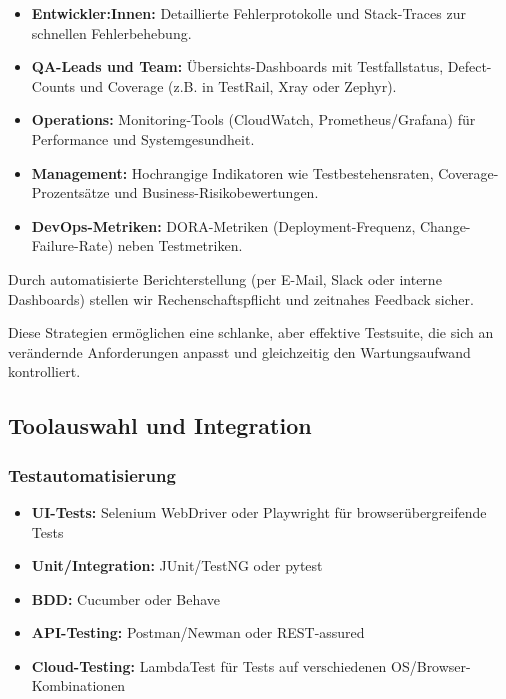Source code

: \begin{itemize}
    \item \textbf{Entwickler:Innen:} Detaillierte Fehlerprotokolle und Stack-Traces zur schnellen
    Fehlerbehebung.
    \item \textbf{QA-Leads und Team:} Übersichts-Dashboards mit Testfallstatus, Defect-Counts und
    Coverage (z.B. in TestRail, Xray oder Zephyr).
    \item \textbf{Operations:} Monitoring-Tools (CloudWatch, Prometheus/Grafana) für Performance
    und Systemgesundheit.
    \item \textbf{Management:} Hochrangige Indikatoren wie Testbestehensraten, Coverage-Prozentsätze
    und Business-Risikobewertungen.
    \item \textbf{DevOps-Metriken:} DORA-Metriken (Deployment-Frequenz, Change-Failure-Rate) neben
    Testmetriken.
\end{itemize}

Durch automatisierte Berichterstellung (per E-Mail, Slack oder interne Dashboards) stellen wir
Rechenschaftspflicht und zeitnahes Feedback sicher.

Diese Strategien ermöglichen eine schlanke, aber effektive Testsuite, die sich an verändernde
Anforderungen anpasst und gleichzeitig den Wartungsaufwand kontrolliert.

\subsection{Toolauswahl und Integration}
\subsubsection{Testautomatisierung}

\begin{itemize}
    \item \textbf{UI-Tests:}  Selenium WebDriver oder Playwright für browserübergreifende Tests
    \item \textbf{Unit/Integration:} JUnit/TestNG oder pytest
    \item \textbf{BDD:} Cucumber oder Behave
    \item \textbf{API-Testing:} Postman/Newman oder REST-assured
    \item \textbf{Cloud-Testing:} LambdaTest für Tests auf verschiedenen OS/Browser-Kombinationen
\end{itemize}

........

(REQUIREMENT):
Word for word, restate the lines from the one holding "Cucumber oder Behave" to the last line of the records.

(TASK RESPONSE):
    \item \textbf{BDD:} Cucumber oder Behave
    \item \textbf{API-Testing:} Postman/Newman oder REST-assured
    \item \textbf{Cloud-Testing:} LambdaTest für Tests auf verschiedenen OS/Browser-Kombinationen
\end{itemize}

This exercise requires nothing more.